═════ Supplied entries

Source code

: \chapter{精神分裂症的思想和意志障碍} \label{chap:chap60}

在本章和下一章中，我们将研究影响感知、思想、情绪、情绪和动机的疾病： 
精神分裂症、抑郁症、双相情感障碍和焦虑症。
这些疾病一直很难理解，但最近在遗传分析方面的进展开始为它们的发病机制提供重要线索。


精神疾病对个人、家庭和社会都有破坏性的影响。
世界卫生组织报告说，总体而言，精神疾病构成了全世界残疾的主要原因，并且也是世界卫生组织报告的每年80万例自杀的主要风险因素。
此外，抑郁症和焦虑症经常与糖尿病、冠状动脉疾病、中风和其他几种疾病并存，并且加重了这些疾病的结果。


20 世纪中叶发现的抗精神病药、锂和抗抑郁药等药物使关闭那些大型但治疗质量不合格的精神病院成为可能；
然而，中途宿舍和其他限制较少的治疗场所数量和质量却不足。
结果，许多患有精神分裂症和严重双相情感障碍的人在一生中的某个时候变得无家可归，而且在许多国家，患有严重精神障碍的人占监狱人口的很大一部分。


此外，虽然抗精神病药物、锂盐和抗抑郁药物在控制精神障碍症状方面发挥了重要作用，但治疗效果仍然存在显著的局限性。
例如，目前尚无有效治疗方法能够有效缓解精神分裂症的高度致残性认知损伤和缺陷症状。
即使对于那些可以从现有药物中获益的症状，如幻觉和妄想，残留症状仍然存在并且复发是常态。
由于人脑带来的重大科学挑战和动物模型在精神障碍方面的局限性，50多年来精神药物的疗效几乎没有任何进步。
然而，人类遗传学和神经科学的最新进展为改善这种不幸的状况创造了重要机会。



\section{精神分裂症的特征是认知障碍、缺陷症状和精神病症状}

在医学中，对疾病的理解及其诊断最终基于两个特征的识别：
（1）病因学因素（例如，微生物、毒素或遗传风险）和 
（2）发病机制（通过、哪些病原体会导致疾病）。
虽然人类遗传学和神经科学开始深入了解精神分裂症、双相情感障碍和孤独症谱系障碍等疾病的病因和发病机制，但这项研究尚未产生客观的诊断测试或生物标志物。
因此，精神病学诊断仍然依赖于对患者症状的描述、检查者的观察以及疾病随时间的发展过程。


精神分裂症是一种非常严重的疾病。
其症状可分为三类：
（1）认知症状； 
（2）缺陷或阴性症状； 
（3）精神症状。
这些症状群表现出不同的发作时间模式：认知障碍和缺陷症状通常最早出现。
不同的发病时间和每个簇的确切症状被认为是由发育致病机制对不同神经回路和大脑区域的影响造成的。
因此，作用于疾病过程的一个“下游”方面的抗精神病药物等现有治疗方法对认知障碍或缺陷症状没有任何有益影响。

══════════
═════ Supplied entries

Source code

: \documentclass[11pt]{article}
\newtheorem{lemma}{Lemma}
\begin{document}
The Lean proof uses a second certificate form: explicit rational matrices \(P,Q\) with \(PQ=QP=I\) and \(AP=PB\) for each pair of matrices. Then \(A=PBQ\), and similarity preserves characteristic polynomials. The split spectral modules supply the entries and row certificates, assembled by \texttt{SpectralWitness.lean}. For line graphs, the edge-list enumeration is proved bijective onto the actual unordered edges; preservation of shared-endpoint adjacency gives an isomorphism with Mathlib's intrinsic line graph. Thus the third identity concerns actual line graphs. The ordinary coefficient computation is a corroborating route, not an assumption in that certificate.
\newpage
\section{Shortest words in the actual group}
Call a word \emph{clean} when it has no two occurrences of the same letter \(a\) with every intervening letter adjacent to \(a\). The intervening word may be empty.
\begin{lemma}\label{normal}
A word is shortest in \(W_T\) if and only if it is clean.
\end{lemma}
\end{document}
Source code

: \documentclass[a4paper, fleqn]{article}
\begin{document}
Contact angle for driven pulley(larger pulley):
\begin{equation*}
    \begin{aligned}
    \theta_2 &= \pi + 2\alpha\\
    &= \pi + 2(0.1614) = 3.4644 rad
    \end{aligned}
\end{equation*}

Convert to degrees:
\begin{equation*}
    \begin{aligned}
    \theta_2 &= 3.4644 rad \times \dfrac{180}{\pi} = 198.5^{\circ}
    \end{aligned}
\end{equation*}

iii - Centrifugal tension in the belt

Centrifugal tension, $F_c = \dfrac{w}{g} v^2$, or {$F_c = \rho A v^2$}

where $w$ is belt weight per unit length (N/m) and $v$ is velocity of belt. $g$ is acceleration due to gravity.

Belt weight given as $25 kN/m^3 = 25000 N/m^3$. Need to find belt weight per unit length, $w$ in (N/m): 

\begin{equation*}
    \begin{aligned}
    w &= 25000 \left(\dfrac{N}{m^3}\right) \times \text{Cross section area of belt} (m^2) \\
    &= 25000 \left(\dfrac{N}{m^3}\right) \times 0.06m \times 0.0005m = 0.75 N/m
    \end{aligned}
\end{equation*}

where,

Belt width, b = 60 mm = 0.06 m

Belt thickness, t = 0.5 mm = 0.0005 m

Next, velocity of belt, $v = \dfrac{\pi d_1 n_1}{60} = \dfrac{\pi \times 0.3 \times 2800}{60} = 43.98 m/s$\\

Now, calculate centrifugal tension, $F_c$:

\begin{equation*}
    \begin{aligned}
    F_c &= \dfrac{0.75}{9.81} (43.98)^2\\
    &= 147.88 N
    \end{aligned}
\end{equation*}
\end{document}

══════════

Task description ▸
Filter the data above, keeping only lines that include the string "left".

The completed task ▸
    w &= 25000 \left(\dfrac{N}{m^3}\right) \times \text{Cross section area of belt} (m^2) \\
    &= 25000 \left(\dfrac{N}{m^3}\right) \times 0.06m \times 0.0005m = 0.75 N/m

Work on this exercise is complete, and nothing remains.